Multidimensional Extra Evidence Mining for Image Sentiment Analysis
Multidimensional Extra Evidence Mining for Image Sentiment Analysis
Blog Article
Image sentiment analysis is a hot research topic in the field of computer vision.However, two key issues need to be addressed.First, high-quality training samples are scarce.
There are numerous ambiguous images in the original datasets owing to diverse subjective cognitions from different annotators.Second, the cross-modal sentimental semantics among heterogeneous image features has not been fully explored.To alleviate these problems, we propose a novel model called multidimensional extra evidence mining (ME2M) for image sentiment analysis, Measuring Spoons it involves sample-refinement and cross-modal sentimental semantics mining.

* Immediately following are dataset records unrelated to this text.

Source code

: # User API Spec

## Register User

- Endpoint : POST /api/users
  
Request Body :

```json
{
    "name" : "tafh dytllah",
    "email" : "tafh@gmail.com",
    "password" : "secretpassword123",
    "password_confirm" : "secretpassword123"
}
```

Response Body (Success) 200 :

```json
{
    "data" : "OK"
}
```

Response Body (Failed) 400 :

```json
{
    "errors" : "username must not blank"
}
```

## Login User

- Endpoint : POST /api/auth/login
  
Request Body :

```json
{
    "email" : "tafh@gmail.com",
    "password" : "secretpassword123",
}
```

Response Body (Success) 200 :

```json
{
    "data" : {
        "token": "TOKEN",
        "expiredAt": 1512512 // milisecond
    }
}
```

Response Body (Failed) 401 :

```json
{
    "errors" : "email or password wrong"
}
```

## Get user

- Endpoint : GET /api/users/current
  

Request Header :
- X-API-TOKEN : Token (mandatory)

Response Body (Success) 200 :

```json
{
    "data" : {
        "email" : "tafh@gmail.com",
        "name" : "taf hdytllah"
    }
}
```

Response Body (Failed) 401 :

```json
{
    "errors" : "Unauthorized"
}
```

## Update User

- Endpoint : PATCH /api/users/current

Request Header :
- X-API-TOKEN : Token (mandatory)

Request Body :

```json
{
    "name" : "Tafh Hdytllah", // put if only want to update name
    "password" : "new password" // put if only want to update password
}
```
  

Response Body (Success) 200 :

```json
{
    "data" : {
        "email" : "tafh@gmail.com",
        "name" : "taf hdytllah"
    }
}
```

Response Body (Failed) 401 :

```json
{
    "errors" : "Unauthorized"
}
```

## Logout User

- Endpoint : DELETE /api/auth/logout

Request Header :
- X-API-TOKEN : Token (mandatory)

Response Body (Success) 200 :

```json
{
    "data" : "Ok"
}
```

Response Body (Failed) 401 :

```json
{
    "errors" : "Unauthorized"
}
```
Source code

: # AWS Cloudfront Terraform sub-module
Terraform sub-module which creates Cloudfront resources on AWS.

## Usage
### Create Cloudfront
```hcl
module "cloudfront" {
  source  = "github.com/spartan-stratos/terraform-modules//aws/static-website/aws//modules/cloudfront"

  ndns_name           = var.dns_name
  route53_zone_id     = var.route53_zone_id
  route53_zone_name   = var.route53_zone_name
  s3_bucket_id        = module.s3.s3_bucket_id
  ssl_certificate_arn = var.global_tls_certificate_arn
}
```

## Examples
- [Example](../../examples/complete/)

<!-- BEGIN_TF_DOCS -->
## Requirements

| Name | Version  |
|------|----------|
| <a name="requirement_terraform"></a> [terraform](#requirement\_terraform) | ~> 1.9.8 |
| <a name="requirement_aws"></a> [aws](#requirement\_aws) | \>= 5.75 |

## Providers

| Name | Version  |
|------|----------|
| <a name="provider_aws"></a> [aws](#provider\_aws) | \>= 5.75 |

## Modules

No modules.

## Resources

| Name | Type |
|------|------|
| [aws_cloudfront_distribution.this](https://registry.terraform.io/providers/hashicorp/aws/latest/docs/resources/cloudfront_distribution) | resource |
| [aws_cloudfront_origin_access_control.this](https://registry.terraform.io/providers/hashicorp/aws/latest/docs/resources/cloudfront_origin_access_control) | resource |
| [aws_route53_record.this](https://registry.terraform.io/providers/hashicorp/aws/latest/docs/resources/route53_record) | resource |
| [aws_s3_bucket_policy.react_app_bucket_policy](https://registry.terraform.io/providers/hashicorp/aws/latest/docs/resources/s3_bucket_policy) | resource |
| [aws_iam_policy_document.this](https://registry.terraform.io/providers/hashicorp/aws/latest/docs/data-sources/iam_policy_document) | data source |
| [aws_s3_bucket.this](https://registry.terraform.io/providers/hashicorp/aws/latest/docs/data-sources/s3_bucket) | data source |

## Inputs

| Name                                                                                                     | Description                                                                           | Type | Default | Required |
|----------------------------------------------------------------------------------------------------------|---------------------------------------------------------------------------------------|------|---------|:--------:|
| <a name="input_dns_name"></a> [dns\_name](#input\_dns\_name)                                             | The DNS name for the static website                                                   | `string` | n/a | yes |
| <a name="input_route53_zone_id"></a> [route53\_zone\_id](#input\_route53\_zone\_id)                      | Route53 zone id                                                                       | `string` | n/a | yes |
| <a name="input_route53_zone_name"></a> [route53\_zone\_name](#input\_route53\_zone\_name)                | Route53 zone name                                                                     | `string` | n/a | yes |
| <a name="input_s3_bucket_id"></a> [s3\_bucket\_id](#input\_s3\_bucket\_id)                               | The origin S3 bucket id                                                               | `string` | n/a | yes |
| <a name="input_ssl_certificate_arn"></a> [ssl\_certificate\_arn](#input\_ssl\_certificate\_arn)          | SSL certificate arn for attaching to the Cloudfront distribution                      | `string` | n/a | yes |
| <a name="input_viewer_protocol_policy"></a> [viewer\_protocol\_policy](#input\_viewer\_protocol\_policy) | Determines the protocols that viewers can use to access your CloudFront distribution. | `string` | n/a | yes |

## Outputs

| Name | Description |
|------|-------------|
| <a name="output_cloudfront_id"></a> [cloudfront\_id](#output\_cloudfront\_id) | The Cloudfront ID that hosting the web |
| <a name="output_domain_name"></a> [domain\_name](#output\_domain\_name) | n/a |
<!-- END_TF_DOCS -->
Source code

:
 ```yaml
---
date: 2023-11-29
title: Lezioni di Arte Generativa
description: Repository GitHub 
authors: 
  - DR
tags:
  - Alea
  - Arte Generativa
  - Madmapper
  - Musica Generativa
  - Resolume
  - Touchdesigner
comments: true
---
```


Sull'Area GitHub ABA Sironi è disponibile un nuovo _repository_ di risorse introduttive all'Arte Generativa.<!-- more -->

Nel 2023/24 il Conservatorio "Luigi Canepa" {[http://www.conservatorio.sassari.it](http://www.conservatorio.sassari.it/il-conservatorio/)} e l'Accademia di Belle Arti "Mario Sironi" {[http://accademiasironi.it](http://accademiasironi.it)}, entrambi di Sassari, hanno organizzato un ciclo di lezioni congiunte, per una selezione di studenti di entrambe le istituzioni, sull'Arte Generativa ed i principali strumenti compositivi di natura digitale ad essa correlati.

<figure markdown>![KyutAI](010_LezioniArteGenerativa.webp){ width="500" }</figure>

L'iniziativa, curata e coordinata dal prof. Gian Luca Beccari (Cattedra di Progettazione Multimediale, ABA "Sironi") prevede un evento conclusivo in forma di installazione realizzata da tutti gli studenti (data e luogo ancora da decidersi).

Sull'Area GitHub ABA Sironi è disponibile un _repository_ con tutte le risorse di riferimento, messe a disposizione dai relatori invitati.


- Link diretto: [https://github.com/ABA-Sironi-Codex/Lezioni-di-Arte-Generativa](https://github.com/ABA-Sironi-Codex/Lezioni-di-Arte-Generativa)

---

A new soft voting-based sample-refinement strategy is designed to address the former problem, whereas the state-of-the-art discriminant correlation analysis (DCA) model is used to completely mine the cross-modal sentimental semantics among diverse image features.Image sentiment analysis is conducted based on the cross-modal sentimental semantics and a general classifier.The experimental Crossbody results verify that the ME2M model is effective and robust and that it outperforms the most competitive baselines on two well-known datasets.
Furthermore, it is versatile owing to its flexible structure.